Numbers, as opposed to names, distance us from individuals, and even in spite of Dunkirk having a set of familiar faces that we can latch onto throughout the course of the film, it is largely a film that embraces the anonymity that only a number can lend to an individual. This is perhaps best illustrated in the aerial combat sequences that make up the second of the three narrative divisions Nolan has constructed. Tom Hardy plays a spitfire pilot whose face is covered by his oxygen mask for almost the entirety of the film. He is not Tom Hardy, the star; or Tom Hardy, the friendly face we can identify with as viewers; but instead a man serving in the RAF with a job to do – he's a character with a distinct function rather than pronounced characteristics. Everyone in the film is comparably anonymous, with their matching uniforms and haircuts, and this is complimented by the general lack of star-power on screen. With exception to Harry Styles, who still manages to blend in while delivering excellent performances in all of his scenes, the rest of the soldiers stranded on the beach benefit from their own relative obscurity.
All of that is interesting, but working against this cast of "numbers" is an important narrative issue: very few characters die. Dunkirk is a story of a survival, in truth and in this film, and many people did lose their lives, but a vast majority of the characters in each branch of the narrative live to see the closing credits. The stakes aren't high enough when everyone miraculously survives a series of disasters at sea and close encounters with death in the air and on the beach.

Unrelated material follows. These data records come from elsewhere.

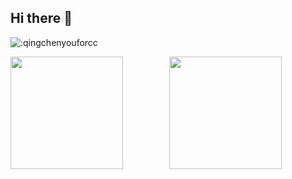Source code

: ## Hi there 👋

![:qingchenyouforcc](https://count.getloli.com/get/@:qingchenyouforcc?theme=gelbooru)

<div align="center">
  <img align="left" height="180px" src="https://github-readme-stats.vercel.app/api?username=qingchenyouforcc&theme=dark&count_private=true" />
  <img height="180px" src="https://github-readme-stats.vercel.app/api/top-langs/?username=qingchenyouforcc&layout=compact&theme=dark&hide=XSLT,HTML" />
</div>

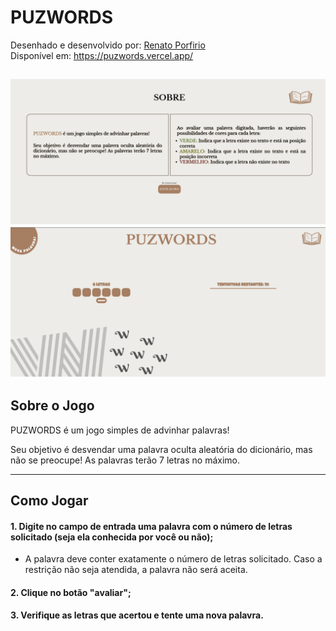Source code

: # PUZWORDS

Desenhado e desenvolvido por: [Renato Porfirio](https://github.com/RenatoPorfirio)  
Disponível em: https://puzwords.vercel.app/

![alt text](<puzwords - tela inicial.png>)  
![alt text](<puzwords - jogo.png>)
---

## Sobre o Jogo  
PUZWORDS é um jogo simples de advinhar palavras!

Seu objetivo é desvendar uma palavra oculta aleatória do dicionário, mas não se preocupe! As palavras terão 7 letras no máximo.

---

## Como Jogar
#### 1. Digite no campo de entrada uma palavra com o número de letras solicitado (seja ela conhecida por você ou não);  
- A palavra deve conter exatamente o número de letras solicitado. Caso a restrição não seja atendida, a palavra não será aceita.  
#### 2. Clique no botão "avaliar";
#### 3. Verifique as letras que acertou e tente uma nova palavra.
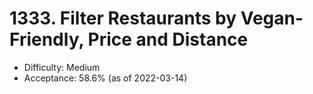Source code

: # 1333. Filter Restaurants by Vegan-Friendly, Price and Distance
- Difficulty: Medium
- Acceptance: 58.6% (as of 2022-03-14)
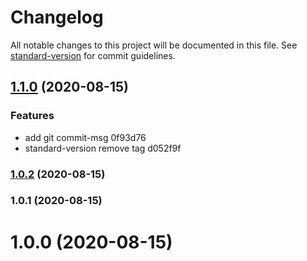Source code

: # Changelog

All notable changes to this project will be documented in this file. See [standard-version](https://github.com/conventional-changelog/standard-version) for commit guidelines.

## [1.1.0](///compare/v1.0.2...v1.1.0) (2020-08-15)


### Features

* add git commit-msg 0f93d76
* standard-version remove tag d052f9f

### [1.0.2](///compare/v1.0.1...v1.0.2) (2020-08-15)

### 1.0.1 (2020-08-15)

# 1.0.0 (2020-08-15)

Furthering the combined issue of the number-like quality of the cast and the lack of death on screen for major characters, the violence is generally at a distance. Ignoring the opening five minutes, violence is enacted by a faceless enemy with only a national identity: Germany. Nazi u-boats launch torpedoes and airplanes fire bullets, so the enemy remains as "anonymous" as the Allied forces, but in a different way. Like specters, the enemy swoops in at inconvenient moments and disrupts our protagonists' progress. In Stanley Kubrick's World War I film Paths of Glory (1957), the German enemy is never shown on camera, but it works because there's so much at stake. Seeing the German airplanes in Dunkirk distances us from them, and this is largely a result of the planes being only seen from the perspective of soldiers on the ground, sailors on boats, or Spitfire pilots. When the German's get shot down, it feels expected because of their size against the land and the manner in which that is accentuated by point-of-view shots from a distance. To Nolan's credit, the crashing of planes and the physics of dog fighting feels authentic, but is it cinematically striking? Not really. The repetition of smoke trails from a distance and the difficulty the pilots have in keeping track of who has been shot down is important to show on camera, but not as satisfying as watching glorious explosions and a false sense of competence that is flaunted in many films with pilots.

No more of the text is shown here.